«Al Qaeda non deve preoccuparsi: l'America si sta distruggendo da sola, ignorando il suo nemico potenzialmente più pericoloso: la possibile vendetta di una Natura maltrattata, che probabilmente arriverà su più fronti». Così scrive Matthew Engel in un lungo reportage, ricco di interviste e situazioni, pubblicato venerdì dal quotidiano britannico Guardian. Altro che terrorismo islamico, dunque: quello che Engel vede nel suo lungo viaggio americano è un paese che fa allegramente harakiri, oltre a inquinare globalmente più degli altri. Il giro comincia dalle coste del Nord Carolina: una grossa opera di speculazione edilizia denominata progetto Outer Banks, consistente nella costruzione di megaville praticamente sulla sabbia. Il tutto destinato ai miliardari, poiché ogni casa costa due milioni di dollari. Sembrerebbe un classico esempio di stravolgimento del paesaggio e di beni comuni a beneficio di pochi. Ma il beneficio è solo presunto: gli scienziati prevedono che l'Atlantico inonderà quelle case a due passi dalla costa; a meno che non si costruisca un lungo muro, ma in questo modo addio vista sulla spiaggia. Ecco che Outer Banks è una metafora e un paradigma di come ci si può fare del male da soli...
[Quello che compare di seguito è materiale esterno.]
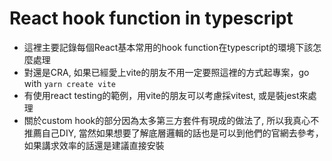 # React hook function in typescript

- 這裡主要記錄每個React基本常用的hook function在typescript的環境下該怎麼處理
- 對還是CRA, 如果已經愛上vite的朋友不用一定要照這裡的方式起專案，go with <code>yarn create vite</code>
- 有使用react testing的範例，用vite的朋友可以考慮採vitest, 或是裝jest來處理
- 關於custom hook的部分因為太多第三方套件有現成的做法了, 所以我真心不推薦自己DIY, 當然如果想要了解底層邏輯的話也是可以到他們的官網去參考，如果講求效率的話還是建議直接安裝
E' solo un esempio dell'America odierna, dove forse per la prima volta, nota Engel, «il disinteresse per l'ambiente si esercita in eguale misura a livello globale, federale, statale e locale». I bushiti centrano, anche se non sono l'unico elemento: il loro è il primo governo che nella storia moderna ha sistematicamente disattivato tutti i sistemi di controllo e prevenzione. Certo, qualche resistenza c'è, perfino fra i repubblicani al Senato: come i "verdi" del New England che hanno impedito a Bush di far bucare l'Alaska per trovare altro petrolio. Ma i segnali per la comunità degli inquinatori sono in generale del tutto benevoli. Il guaio è che nemmeno Al Gore calcò la mano sulle questioni ambientali quando corse per le elezioni; e detto per inciso, l'unico serio ambientalista fra i candidati alla nomination per i democratici è Dennis Kucinich: non ha nessuna probabilità ma a detta di tutti ha davvero molto valore. Un caso più che anomalo.
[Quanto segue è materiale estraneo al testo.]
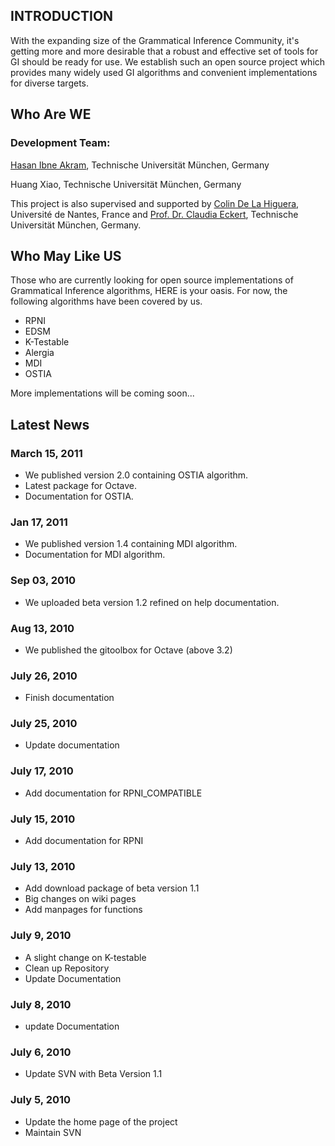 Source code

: ## INTRODUCTION ##
With the expanding size of the Grammatical Inference Community, it's getting more and more desirable that a robust and effective set of tools for GI should be ready for use. We establish such an open source project which  provides many widely used GI algorithms and convenient implementations for diverse targets.

## Who Are WE ##

### Development Team: ###

[Hasan Ibne Akram](https://www.sec.in.tum.de/hasan-ibne-akram/), Technische Universität München, Germany

Huang Xiao, Technische Universität München, Germany

This project is also supervised and supported by [Colin De La Higuera](http://pagesperso.lina.univ-nantes.fr/~cdlh/), Université de Nantes, France and [Prof. Dr. Claudia Eckert](http://www.sec.in.tum.de/claudia-eckert/), Technische Universität München, Germany.

## Who May Like US ##
Those who are currently looking for open source implementations of Grammatical Inference algorithms, HERE is your oasis.
For now, the following algorithms have been covered by us.
  * RPNI
  * EDSM
  * K-Testable
  * Alergia
  * MDI
  * OSTIA

More implementations will be coming soon...

## Latest  News ##
### March 15, 2011 ###
  * We published version 2.0 containing OSTIA algorithm.
  * Latest package for Octave.
  * Documentation for OSTIA.

### Jan 17, 2011 ###
  * We published version 1.4 containing MDI algorithm.
  * Documentation for MDI algorithm.

### Sep 03, 2010 ###
  * We uploaded beta version 1.2 refined on help documentation.

### Aug 13, 2010 ###
  * We published the gitoolbox for Octave (above 3.2)

### July 26, 2010 ###
  * Finish documentation

### July 25, 2010 ###
  * Update documentation

### July 17, 2010 ###
  * Add documentation for RPNI\_COMPATIBLE

### July 15, 2010 ###
  * Add documentation for RPNI

### July 13, 2010 ###
  * Add download package of beta version 1.1
  * Big changes on wiki pages
  * Add manpages for functions

### July 9, 2010 ###
  * A slight change on K-testable
  * Clean up Repository
  * Update Documentation

### July 8, 2010 ###
  * update Documentation

### July 6, 2010 ###
  * Update SVN with Beta Version 1.1

### July 5, 2010 ###
  * Update the home page of the project
  * Maintain SVN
Quel che è terrificante per i politici americani «normali» è che l'effetto serra, ormai lo si sa, è un fenomeno più che concreto, e bisognerebbe far qualcosa, ma a un costo ritenuto «orrendo» per l'industria e gli stili di vita statunitensi. Infatti, per rispondere al modestissimo -ma già stracciato - obiettivo di Kyoto di ridurre le emissioni nazionali del 7% rispetto al 1990, gli Usa dovrebbero tagliarle di un terzo. Figurarsi. L'inviato del Guardian riconosce che ci sono localmente lotte accese fra ambientalisti e portatori di interessi distruttivi: città in Alabama resistono alle industrie chimiche e i californiani prendendo esempio dai movimenti indiani abbracciano gli alberi per impedire nuove costruzioni. Ma giorno per giorno l'agenda verde negli Usa perde terreno, sepolta nel cemento. «Questa nazione si sta divorando da sola» ripete Paul Erlich, docente a Stanford.
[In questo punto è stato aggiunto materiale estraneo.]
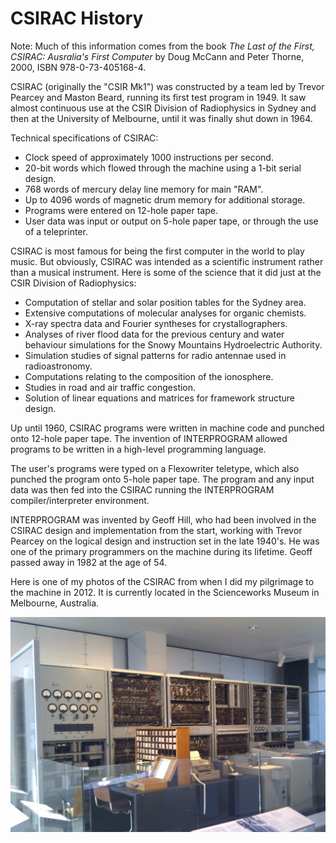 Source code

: CSIRAC History
==============

Note: Much of this information comes from the book <i>The Last of the First,
CSIRAC: Ausralia's First Computer</i> by Doug McCann and Peter Thorne, 2000,
ISBN 978-0-73-405168-4.

CSIRAC (originally the "CSIR Mk1") was constructed by a team led by
Trevor Pearcey and Maston Beard, running its first test program in 1949.
It saw almost continuous use at the CSIR Division of Radiophysics in
Sydney and then at the University of Melbourne, until it was finally
shut down in 1964.

Technical specifications of CSIRAC:

* Clock speed of approximately 1000 instructions per second.
* 20-bit words which flowed through the machine using a 1-bit serial design.
* 768 words of mercury delay line memory for main "RAM".
* Up to 4096 words of magnetic drum memory for additional storage.
* Programs were entered on 12-hole paper tape.
* User data was input or output on 5-hole paper tape, or through the
  use of a teleprinter.

CSIRAC is most famous for being the first computer in the world to
play music.  But obviously, CSIRAC was intended as a scientific instrument
rather than a musical instrument.  Here is some of the science that it did
just at the CSIR Division of Radiophysics:

* Computation of stellar and solar position tables for the Sydney area.
* Extensive computations of molecular analyses for organic chemists.
* X-ray spectra data and Fourier syntheses for crystallographers.
* Analyses of river flood data for the previous century and water
behaviour simulations for the Snowy Mountains Hydroelectric Authority.
* Simulation studies of signal patterns for radio antennae used in
radioastronomy.
* Computations relating to the composition of the ionosphere.
* Studies in road and air traffic congestion.
* Solution of linear equations and matrices for framework structure design.

Up until 1960, CSIRAC programs were written in machine code and punched onto
12-hole paper tape.  The invention of INTERPROGRAM allowed programs to be
written in a high-level programming language.

The user's programs were typed on a Flexowriter teletype, which also
punched the program onto 5-hole paper tape.  The program and any input data
was then fed into the CSIRAC running the INTERPROGRAM compiler/interpreter
environment.

INTERPROGRAM was invented by Geoff Hill, who had been involved in the
CSIRAC design and implementation from the start, working with Trevor
Pearcey on the logical design and instruction set in the late 1940's.
He was one of the primary programmers on the machine during its lifetime.
Geoff passed away in 1982 at the age of 54.

Here is one of my photos of the CSIRAC from when I did my pilgrimage to
the machine in 2012.  It is currently located in the Scienceworks Museum
in Melbourne, Australia.

<img alt="CSIRAC In Person" src="csirac-in-person.jpg" width="860"/>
La corsa alla rovina ha un altro aspetto: questo popolo di enormi consumatori ha una crescita demografica paragonabile a quella di Messico, India, Brasile che hanno consumi individuali e collettivi molto minori. Erano 200 milioni nel 1970, adesso sono 300 milioni (con un milione di migranti legali). Dovrebbero essere 420 milioni nel 2050, secondo le proiezioni dell'ufficio del censimento. Una situazione esplosiva «siamo il paese più sovrappopolato del mondo, se contiamo i livelli di consumo», spiega il demografo John Haaga.
Taluni esperti aspettano macro-catastrofi, e non solo per le ville della Carolina del Nord. Ma le micro-catastrofi già ci sono. Ogni giorno nel paese si elevano 5.000 nuove case, non più nei suburbs ma negli exurbs, a miglia - di macchinona - dalla città. Certo, ci sono sempre aree spopolate e di intatta bellezza: Ma la primavera scorsa Washington ha annunciato - o meglio sussurrato - che oltre 70 milioni di ettari di aree naturali saranno aperte alla devastazione con miniere, perforazioni, tagli di legname e costruzione di strade.